His position now seemed worse to Clide than it had ever been. The thought of Isabel’s being in a mad-house, a prey to the most awful visitation that humanity is subject to, rudely, perhaps cruelly, treated by coarse, pitiless menials, was so horrible that at first it haunted him till he almost fancied he was going mad himself. The image of the bright young creature who had first stirred the pulses of his foolish heart was for ever before his eyes as she appeared to him that day—how long ago it seemed!—in the midst of the splendors of Niagara, and that he took her for a sprite—some lovely creature of the water and the sunlight. He remembered, with a new sense of its meaning, the strange air she wore, walking on as if half unconscious he had wondered if she were not walking in her sleep. Was it a phase of the cruel malady that was then showing itself? And if so, was she not, perhaps, blameless from the beginning? This blight that had fallen on her in her brilliant maturity might have been germinating then, making strange havoc in her mind, and impelling her character, her destiny, to fearful and fantastic issues. Some weeks passed while Clide was a prey to these harrowing thoughts, when he received a letter from the lawyer, saying he had something to communicate to him of interest.

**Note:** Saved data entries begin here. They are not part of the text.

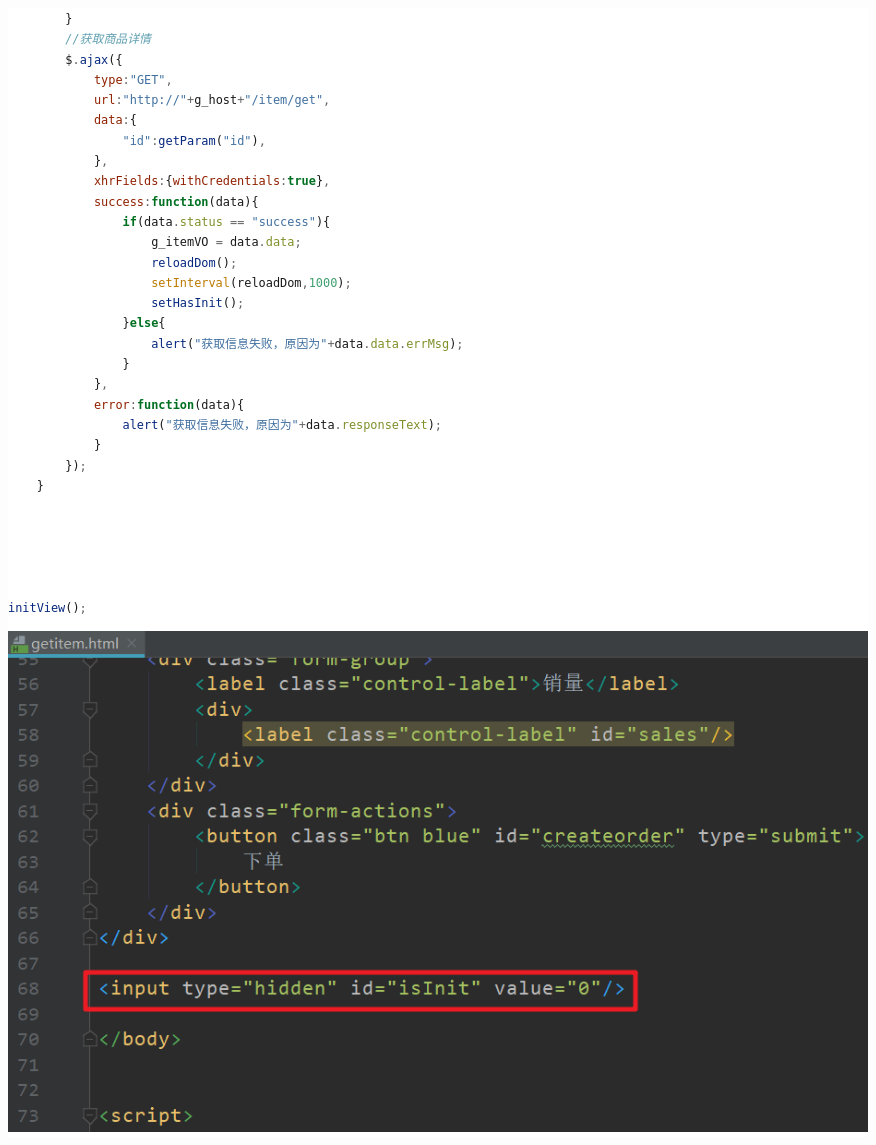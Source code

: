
```js
        }
        //获取商品详情
        $.ajax({
            type:"GET",
            url:"http://"+g_host+"/item/get",
            data:{
                "id":getParam("id"),
            },
            xhrFields:{withCredentials:true},
            success:function(data){
                if(data.status == "success"){
                    g_itemVO = data.data;
                    reloadDom();
                    setInterval(reloadDom,1000);
                    setHasInit();
                }else{
                    alert("获取信息失败，原因为"+data.data.errMsg);
                }
            },
            error:function(data){
                alert("获取信息失败，原因为"+data.responseText);
            }
        });
    }





initView();
```

![1584282374728](picture/1584282374728.png)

“It is not good news,” he said, as the Englishman entered his office; “but it is better than complete suspense. The signora is not in St. Petersburg. All our researches were useless from the first, as she was carried off almost immediately to a lunatic asylum in Saxony.”
“And she is there still?”
“Yes; and she has been admirably treated with the utmost skill and care, so much so that it is expected she will be quite restored after a short period of convalescence.”
“How did you ascertain all this?” inquired Clide.
“Through a client of mine who has been for some time a patient of the establishment. He left it very recently, and came to see me on his return, and in talking over the place and its inmates he described one in a way that excited my suspicions. I wrote to the director, and put a few questions cautiously, and the answer leaves me no doubt but that the patient whom my client saw there a few days before his departure was the lady who interests you.”
“Did you hear who accompanied her to Saxony?”
“My client saw a person walking in the grounds with her once, and from the description it must be the same who travelled with her from England—her uncle, in fact: a middle-sized man with coal-black hair and very white teeth; ‘decidedly an unpleasant-looking person’ my client called him.”
“Strange!” murmured Clide. “That description does not tally with my recollection of the man who called himself her uncle, except that he had a forbidding countenance and was of medium height. He had a quantity of gray, almost white, hair, and not a sound tooth in his head.”